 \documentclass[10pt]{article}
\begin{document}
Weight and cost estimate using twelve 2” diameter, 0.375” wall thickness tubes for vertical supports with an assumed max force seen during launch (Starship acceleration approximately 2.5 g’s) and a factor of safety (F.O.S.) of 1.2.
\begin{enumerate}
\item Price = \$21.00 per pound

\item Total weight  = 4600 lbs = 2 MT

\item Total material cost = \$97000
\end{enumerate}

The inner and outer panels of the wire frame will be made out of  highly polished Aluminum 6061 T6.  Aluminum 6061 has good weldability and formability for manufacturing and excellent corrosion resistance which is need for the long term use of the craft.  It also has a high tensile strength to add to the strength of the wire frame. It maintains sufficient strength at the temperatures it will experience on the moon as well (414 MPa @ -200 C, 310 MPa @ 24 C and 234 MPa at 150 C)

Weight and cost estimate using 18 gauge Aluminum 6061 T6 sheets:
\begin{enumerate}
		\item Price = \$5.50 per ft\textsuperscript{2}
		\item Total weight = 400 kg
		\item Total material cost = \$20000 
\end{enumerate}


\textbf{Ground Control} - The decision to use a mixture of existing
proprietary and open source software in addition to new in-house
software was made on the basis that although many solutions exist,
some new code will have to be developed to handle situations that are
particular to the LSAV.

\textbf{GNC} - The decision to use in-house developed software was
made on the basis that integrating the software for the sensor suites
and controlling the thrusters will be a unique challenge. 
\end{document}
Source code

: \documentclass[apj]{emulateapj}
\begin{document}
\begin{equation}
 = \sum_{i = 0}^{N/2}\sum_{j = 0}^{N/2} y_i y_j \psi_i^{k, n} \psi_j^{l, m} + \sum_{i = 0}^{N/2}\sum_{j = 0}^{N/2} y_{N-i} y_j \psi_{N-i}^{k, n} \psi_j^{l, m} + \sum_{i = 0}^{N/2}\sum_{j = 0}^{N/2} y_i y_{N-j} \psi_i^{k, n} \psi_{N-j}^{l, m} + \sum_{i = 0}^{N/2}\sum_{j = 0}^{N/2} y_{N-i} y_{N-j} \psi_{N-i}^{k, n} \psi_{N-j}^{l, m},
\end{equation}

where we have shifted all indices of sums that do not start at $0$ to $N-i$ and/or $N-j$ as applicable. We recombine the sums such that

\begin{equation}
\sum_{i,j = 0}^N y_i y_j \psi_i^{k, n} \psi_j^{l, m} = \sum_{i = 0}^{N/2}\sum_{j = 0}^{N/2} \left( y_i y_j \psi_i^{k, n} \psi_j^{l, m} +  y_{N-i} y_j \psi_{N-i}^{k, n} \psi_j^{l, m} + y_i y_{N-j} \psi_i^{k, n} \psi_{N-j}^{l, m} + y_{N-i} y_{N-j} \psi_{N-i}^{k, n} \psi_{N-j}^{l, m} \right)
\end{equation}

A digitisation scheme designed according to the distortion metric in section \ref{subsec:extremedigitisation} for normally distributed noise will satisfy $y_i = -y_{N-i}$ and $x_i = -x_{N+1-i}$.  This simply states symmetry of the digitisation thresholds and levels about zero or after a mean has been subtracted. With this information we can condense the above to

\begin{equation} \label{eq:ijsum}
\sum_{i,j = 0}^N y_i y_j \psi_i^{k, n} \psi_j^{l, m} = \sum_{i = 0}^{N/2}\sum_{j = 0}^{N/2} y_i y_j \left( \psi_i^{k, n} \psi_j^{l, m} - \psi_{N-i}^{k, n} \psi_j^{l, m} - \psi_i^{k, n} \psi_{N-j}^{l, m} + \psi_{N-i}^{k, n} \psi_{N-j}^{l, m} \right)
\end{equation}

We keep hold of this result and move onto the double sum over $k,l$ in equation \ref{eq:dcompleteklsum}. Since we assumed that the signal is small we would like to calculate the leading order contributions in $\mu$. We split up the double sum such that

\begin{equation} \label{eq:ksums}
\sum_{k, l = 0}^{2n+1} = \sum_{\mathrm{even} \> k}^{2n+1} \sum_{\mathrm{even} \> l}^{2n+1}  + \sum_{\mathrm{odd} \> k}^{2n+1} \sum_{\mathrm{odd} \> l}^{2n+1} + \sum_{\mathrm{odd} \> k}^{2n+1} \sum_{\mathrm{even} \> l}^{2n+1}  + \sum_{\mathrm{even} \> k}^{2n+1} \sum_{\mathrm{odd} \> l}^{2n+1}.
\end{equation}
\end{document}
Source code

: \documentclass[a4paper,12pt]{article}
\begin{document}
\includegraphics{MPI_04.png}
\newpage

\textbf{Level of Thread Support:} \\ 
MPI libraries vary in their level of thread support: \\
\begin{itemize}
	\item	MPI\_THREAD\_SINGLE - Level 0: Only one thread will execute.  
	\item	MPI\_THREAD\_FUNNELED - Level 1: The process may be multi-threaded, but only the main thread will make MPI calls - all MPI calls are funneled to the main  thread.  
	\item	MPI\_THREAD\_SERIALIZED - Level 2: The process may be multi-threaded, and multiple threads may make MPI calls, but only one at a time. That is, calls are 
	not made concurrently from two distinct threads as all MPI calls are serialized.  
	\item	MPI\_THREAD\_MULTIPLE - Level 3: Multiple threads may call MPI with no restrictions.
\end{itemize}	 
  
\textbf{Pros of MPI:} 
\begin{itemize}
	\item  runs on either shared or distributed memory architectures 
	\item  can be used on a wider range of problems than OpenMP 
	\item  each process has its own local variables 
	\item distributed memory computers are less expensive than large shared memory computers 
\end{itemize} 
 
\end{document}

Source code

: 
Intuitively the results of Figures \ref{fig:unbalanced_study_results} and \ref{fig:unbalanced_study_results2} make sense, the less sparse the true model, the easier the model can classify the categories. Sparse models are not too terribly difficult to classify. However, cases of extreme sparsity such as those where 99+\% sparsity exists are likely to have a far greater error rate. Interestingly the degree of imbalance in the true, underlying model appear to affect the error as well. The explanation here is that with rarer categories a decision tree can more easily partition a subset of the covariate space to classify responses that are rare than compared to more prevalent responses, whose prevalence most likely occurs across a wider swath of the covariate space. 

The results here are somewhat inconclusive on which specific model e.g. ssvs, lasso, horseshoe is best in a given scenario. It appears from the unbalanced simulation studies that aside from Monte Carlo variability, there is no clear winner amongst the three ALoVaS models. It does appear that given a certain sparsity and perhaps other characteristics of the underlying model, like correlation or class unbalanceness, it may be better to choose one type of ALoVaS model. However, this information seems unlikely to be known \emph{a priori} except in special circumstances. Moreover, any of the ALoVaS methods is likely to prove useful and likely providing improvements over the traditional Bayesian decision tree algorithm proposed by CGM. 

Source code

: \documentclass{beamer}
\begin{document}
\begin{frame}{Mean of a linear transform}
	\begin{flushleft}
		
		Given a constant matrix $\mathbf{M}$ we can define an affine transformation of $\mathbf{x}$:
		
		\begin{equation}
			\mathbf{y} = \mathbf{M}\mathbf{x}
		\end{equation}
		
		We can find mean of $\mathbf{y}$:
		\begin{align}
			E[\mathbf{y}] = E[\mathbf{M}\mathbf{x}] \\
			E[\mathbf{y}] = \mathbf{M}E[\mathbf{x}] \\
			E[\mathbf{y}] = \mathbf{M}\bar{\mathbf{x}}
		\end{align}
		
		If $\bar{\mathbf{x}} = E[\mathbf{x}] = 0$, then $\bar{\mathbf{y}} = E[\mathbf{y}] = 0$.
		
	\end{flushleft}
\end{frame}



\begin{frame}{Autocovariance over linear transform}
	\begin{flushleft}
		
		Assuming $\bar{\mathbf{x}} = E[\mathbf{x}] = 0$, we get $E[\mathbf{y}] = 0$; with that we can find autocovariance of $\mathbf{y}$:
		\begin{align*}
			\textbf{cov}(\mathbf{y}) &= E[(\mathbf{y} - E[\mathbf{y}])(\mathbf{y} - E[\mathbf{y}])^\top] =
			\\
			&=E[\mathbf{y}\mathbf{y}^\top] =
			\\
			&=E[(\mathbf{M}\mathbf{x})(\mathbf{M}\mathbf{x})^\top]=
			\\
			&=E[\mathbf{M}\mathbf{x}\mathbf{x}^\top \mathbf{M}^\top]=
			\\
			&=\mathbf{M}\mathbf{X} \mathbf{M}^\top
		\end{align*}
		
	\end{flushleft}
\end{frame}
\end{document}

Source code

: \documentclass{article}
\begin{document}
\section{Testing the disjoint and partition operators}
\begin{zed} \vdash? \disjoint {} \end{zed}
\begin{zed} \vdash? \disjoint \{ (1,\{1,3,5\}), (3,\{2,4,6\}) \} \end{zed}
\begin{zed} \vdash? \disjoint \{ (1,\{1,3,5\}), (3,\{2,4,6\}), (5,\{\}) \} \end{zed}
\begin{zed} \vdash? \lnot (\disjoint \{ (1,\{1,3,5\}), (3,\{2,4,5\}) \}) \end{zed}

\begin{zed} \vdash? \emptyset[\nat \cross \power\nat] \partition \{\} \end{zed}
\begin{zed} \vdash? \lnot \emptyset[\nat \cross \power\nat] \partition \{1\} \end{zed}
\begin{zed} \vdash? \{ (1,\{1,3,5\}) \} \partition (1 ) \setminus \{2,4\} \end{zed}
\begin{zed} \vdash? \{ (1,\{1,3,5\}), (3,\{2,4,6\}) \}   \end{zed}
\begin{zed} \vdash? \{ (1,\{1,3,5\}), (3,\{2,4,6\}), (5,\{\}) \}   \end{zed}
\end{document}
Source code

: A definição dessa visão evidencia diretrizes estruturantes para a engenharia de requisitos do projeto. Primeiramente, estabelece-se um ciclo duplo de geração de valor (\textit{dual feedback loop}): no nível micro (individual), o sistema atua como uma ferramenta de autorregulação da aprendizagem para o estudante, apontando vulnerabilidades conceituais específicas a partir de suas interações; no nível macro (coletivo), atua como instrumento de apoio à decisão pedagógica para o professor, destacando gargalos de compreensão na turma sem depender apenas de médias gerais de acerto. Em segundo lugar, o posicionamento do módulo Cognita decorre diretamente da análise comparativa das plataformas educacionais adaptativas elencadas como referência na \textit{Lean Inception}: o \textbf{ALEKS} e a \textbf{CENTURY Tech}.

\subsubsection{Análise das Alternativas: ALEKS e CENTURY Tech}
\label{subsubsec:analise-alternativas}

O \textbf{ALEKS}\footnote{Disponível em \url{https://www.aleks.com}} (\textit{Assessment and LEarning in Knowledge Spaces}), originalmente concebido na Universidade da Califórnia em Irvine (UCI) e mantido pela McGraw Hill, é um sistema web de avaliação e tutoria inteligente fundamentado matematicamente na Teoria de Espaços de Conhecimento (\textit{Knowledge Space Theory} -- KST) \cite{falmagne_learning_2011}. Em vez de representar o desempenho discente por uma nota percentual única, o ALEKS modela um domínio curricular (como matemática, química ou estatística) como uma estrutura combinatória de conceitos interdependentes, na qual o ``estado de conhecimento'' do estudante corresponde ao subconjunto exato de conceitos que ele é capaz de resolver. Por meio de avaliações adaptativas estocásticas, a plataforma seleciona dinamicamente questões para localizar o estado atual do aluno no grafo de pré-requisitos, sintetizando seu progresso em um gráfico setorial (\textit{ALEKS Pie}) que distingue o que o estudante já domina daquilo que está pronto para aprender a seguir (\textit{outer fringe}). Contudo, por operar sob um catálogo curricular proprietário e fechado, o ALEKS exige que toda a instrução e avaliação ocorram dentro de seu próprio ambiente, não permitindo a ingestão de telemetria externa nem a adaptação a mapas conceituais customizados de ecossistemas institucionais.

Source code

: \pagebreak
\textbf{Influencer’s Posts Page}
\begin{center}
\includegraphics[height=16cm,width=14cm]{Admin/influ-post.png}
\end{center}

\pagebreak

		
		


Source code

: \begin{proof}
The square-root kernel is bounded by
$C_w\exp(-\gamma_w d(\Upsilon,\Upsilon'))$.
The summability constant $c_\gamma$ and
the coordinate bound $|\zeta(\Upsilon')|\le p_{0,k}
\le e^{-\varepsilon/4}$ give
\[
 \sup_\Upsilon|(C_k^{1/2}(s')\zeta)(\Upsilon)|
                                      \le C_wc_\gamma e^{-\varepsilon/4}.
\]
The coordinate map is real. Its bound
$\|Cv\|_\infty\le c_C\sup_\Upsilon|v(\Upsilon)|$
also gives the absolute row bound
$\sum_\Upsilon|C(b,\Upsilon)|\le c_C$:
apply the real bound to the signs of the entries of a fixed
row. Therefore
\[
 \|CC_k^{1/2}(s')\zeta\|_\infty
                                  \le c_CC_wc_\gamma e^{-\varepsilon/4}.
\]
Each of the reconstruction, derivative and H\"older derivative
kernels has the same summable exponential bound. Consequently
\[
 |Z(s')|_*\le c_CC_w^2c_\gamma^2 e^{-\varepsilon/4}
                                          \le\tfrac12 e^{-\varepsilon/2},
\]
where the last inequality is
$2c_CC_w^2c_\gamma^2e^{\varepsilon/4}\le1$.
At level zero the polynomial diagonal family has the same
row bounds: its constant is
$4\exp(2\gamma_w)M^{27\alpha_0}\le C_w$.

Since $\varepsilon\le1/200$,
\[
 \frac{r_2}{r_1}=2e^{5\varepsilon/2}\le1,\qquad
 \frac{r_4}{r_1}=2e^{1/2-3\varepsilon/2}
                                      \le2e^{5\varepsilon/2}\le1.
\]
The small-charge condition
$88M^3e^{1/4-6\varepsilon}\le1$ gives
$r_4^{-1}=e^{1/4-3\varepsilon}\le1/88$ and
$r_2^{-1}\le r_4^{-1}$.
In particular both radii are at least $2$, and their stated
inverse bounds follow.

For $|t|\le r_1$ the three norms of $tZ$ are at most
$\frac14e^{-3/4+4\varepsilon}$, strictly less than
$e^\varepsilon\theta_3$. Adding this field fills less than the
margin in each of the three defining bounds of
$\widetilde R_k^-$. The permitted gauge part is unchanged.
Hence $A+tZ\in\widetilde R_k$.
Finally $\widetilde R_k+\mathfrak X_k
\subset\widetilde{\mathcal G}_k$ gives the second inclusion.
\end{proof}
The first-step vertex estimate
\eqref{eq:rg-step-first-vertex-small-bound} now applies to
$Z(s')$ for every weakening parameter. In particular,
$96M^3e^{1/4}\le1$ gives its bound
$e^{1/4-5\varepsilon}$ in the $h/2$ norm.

##########

**What is being asked**: Each line containing the word "lnot" needs to be copied from the data above.

**Task response**:
\begin{zed} \vdash? \lnot (\disjoint \{ (1,\{1,3,5\}), (3,\{2,4,5\}) \}) \end{zed}
\begin{zed} \vdash? \lnot \emptyset[\nat \cross \power\nat] \partition \{1\} \end{zed}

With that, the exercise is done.